Iloilo publicly endorsed the coup, saying: “I thank him [Bainimarama] and his men and women for having the courage to step in. I also thank him and the RFMF (Royal Fiji Military Force) for handing back all my executive powers.” On January 6, Iloilo appointed Bainimarama as prime minister and announced that ways should be found to give legal immunity to the army commander and the troops involved in the coup. Even though the military has prevented the Great Council of Chiefs, which has wide constitutional powers, from meeting, its chairman, Ovini Bokini, has effectively endorsed the new regime, saying it was “time to move on”.
Bainimarama’s constitutional manoeuvring is aimed above all at securing international support for his regime. The Australian and New Zealand governments have denounced the coup and imposed some limited sanctions on Fiji. The European Union has threatened to cut off sugar subsidies which would be catastrophic for the already troubled industry. The UN and other major powers have warned that Fijian troops may not be included in peace-keeping missions—a lucrative source of income for Fiji and the army.
Foreign Minister Nailatikau told the New Zealand Herald that Bainimarama would try to restore trade and diplomatic ties with its neighbours, including Australia, but that it would also seek to strengthen relations with China and other Asian countries. Bainimarama has warned that he will turn to China if faced with continued Australian opposition—a move that threatens the Howard government’s plans to strengthen its domination in the Pacific. The Melanesian Spearhead Group, which includes Papua New Guinea, the Solomon Islands and Vanuatu, has already announced its support for the Fijian interim administration.
There are some signs that Canberra may reach an accommodation with the new military regime—as it did after the 1987 and 2000 coups. The Australian military has withdrawn its three warships and troops that were stationed near Fiji on the pretext of being on hand to assist Australian citizens. While concerned about the instability caused by the coup, the new administration’s market-oriented economic policies are more in line with those advocated by the Howard government. Moreover, Fiji, which houses the administration of the Pacific Islands Forum, has been central to Canberra’s broader regional plans.

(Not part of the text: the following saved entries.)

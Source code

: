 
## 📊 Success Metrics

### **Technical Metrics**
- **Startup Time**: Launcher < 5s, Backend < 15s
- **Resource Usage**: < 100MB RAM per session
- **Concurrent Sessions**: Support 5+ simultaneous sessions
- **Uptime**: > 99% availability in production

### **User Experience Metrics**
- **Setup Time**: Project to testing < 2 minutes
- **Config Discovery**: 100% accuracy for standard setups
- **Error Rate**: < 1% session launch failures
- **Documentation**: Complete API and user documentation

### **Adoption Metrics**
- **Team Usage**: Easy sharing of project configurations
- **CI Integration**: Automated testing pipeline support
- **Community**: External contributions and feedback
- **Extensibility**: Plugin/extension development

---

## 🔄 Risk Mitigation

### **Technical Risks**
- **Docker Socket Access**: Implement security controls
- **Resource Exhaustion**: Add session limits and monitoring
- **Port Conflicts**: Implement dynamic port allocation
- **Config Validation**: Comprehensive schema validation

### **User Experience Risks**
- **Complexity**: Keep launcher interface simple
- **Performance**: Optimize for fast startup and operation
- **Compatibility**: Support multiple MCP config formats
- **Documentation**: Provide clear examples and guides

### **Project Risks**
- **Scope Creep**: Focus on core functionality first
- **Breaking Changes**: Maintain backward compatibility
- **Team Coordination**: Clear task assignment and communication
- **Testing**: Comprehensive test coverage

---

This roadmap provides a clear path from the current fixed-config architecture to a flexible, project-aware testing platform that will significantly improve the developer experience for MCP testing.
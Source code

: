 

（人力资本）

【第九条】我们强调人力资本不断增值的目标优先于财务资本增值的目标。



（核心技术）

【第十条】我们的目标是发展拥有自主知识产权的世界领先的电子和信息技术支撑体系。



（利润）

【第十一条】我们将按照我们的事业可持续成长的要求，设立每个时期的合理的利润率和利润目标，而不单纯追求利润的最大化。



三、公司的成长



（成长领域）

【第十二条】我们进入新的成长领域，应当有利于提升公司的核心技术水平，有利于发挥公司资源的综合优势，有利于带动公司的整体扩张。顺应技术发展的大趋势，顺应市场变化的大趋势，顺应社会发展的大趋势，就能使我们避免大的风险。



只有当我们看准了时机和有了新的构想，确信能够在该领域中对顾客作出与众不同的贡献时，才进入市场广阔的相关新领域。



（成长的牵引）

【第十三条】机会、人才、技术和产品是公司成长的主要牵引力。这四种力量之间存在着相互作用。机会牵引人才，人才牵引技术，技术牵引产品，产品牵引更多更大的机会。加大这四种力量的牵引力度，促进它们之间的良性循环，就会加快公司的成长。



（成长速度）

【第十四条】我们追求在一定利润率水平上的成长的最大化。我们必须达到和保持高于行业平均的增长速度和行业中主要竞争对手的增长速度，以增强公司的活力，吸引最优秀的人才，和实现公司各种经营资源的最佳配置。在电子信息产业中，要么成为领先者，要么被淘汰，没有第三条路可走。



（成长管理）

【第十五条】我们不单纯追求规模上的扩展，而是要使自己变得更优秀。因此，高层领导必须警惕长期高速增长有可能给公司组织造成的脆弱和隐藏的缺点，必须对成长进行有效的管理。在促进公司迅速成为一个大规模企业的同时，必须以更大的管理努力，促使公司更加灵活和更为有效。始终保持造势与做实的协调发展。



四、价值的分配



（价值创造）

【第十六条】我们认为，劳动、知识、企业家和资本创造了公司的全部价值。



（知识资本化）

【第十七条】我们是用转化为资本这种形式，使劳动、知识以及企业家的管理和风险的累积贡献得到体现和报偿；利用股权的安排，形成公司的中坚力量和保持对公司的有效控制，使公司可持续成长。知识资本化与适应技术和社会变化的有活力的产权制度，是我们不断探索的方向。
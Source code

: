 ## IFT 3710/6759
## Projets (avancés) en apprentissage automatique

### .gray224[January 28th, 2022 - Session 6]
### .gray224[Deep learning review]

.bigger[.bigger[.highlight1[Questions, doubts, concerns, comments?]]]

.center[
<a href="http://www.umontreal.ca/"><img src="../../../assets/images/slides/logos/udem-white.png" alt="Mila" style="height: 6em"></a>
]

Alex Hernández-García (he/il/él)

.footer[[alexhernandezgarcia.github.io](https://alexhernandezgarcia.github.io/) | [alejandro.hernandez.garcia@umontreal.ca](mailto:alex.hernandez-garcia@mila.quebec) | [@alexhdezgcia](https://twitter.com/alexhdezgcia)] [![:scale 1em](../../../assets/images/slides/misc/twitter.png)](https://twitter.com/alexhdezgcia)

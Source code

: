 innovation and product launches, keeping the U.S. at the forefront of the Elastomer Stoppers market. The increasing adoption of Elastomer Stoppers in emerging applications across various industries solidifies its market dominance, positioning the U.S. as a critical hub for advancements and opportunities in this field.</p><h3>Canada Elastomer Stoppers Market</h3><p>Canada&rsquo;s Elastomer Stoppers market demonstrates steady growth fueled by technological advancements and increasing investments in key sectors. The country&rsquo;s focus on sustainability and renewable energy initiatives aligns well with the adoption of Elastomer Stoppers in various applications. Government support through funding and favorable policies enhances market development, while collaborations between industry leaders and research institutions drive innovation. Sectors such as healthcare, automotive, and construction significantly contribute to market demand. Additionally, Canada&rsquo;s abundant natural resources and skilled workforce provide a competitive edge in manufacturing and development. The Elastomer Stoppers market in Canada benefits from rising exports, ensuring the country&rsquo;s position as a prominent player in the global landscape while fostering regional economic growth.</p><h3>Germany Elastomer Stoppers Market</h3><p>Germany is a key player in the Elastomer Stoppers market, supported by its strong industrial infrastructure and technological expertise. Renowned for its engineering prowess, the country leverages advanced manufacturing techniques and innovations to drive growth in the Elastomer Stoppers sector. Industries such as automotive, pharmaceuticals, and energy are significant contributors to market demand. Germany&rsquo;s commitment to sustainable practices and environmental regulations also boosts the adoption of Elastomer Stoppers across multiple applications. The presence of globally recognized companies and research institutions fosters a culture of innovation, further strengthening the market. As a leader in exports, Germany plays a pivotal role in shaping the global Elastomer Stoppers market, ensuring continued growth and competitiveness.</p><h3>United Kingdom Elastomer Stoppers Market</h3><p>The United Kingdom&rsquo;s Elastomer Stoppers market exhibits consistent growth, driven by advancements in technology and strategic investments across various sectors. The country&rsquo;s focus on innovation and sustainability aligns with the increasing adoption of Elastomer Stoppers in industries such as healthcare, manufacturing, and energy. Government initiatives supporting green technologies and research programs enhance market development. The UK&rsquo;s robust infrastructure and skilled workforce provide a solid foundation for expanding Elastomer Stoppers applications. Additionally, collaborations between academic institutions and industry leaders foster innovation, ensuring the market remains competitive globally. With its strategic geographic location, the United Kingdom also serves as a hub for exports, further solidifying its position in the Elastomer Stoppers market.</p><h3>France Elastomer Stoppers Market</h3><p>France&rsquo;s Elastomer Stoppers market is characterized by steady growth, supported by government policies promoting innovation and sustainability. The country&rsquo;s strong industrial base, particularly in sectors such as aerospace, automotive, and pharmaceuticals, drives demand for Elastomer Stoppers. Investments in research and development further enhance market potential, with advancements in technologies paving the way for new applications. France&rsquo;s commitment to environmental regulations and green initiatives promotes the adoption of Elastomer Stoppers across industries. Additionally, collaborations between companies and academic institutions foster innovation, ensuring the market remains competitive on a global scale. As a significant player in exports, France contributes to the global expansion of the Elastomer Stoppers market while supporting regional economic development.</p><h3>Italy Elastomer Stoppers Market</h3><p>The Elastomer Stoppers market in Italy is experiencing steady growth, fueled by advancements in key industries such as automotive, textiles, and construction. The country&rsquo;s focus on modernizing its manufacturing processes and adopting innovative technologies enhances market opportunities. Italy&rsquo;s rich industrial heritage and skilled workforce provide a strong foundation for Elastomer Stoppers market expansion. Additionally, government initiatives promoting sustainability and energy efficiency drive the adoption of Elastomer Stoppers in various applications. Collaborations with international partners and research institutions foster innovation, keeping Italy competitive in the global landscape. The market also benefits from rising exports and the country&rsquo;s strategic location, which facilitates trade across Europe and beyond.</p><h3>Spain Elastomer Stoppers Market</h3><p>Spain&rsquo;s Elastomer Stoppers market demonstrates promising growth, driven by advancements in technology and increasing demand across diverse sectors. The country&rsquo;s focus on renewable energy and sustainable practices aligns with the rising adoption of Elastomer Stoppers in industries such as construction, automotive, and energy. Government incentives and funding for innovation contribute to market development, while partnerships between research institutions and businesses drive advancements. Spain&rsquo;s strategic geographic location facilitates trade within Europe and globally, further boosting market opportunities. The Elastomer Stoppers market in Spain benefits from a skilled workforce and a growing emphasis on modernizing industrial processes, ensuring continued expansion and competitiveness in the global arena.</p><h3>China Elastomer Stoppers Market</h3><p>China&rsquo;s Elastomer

An article in Murdoch’s Australian on January 11 openly advocated reaching an understanding with Bainimarama, commenting: “Australia and New Zealand will also have to decide on the wisdom of continuing to back the deposed prime minister at the expense of losing any remaining influence with the new regime. Commodore Bainimarama’s position has been further strengthened by his appointment of a number of Indo-Fijian cabinet ministers, who have given his administration a badly needed multi-racial face.”
At the same time, however, Australia has announced that James Batley will be the new High Commissioner to Fiji—an indication that Canberra intends to exert strong pressure on the new administration. Batley has been centrally involved in Australia’s neo-colonial interventions into the region. He was previously special co-ordinator to Solomon Islands as part of Regional Assistance Mission to Solomon Islands (RAMSI) and was first ambassador to East Timor at independence in May 2002.
Far from ending the political crisis, the installation of the new Fijian cabinet will inevitably lead to further turmoil. The country’s economic decline has already led to growing levels of unemployment and poverty, particularly in the squatter settlements around the major towns. Opposition is certain to deepen as the regime imposes austerity measures and continues to ride roughshod over basic democratic rights.